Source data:

◆ ◆ ◆

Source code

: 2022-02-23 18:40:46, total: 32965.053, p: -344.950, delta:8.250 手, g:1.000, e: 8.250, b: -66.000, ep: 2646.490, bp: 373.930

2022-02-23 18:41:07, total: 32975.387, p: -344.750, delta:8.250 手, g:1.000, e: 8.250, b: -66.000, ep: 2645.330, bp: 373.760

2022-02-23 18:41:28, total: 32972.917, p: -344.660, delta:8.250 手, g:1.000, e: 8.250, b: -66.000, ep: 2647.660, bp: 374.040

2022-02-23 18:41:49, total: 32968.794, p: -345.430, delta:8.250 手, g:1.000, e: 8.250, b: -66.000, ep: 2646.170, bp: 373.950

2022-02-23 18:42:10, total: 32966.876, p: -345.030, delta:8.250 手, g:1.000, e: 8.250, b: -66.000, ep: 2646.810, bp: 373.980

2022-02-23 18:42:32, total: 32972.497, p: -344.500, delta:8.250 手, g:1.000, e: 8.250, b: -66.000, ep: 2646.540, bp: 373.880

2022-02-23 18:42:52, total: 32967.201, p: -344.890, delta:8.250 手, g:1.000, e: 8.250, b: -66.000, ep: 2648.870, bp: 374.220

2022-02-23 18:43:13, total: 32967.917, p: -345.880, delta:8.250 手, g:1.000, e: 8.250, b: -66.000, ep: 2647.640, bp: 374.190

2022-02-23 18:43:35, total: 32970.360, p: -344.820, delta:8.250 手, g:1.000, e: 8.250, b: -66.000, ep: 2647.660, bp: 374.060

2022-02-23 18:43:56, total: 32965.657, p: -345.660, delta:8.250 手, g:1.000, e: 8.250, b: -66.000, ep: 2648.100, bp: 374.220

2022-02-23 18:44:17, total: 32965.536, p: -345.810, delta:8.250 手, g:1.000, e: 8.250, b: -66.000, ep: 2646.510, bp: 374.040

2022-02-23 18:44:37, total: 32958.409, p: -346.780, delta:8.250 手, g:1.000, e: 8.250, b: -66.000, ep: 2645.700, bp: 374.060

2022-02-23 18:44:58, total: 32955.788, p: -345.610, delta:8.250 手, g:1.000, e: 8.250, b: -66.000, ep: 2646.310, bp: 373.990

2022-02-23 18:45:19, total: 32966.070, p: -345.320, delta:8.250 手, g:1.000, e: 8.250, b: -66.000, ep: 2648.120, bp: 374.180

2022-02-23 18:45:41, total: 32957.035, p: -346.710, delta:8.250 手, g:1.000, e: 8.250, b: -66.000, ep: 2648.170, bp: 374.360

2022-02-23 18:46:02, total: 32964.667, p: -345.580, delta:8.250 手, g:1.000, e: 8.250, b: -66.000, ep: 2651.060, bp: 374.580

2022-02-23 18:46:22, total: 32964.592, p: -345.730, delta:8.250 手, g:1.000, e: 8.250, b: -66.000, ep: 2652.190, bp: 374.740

◆ ◆ ◆

■ Task brief ■
Return precisely the lines of the records, starting with the line that holds "2022-02-23 18:45:19, total: 32966.070, p: -345.320, delta:8.250" and ending with the last one.

■ Written answer ■
2022-02-23 18:45:19, total: 32966.070, p: -345.320, delta:8.250 手, g:1.000, e: 8.250, b: -66.000, ep: 2648.120, bp: 374.180

2022-02-23 18:45:41, total: 32957.035, p: -346.710, delta:8.250 手, g:1.000, e: 8.250, b: -66.000, ep: 2648.170, bp: 374.360

2022-02-23 18:46:02, total: 32964.667, p: -345.580, delta:8.250 手, g:1.000, e: 8.250, b: -66.000, ep: 2651.060, bp: 374.580

2022-02-23 18:46:22, total: 32964.592, p: -345.730, delta:8.250 手, g:1.000, e: 8.250, b: -66.000, ep: 2652.190, bp: 374.740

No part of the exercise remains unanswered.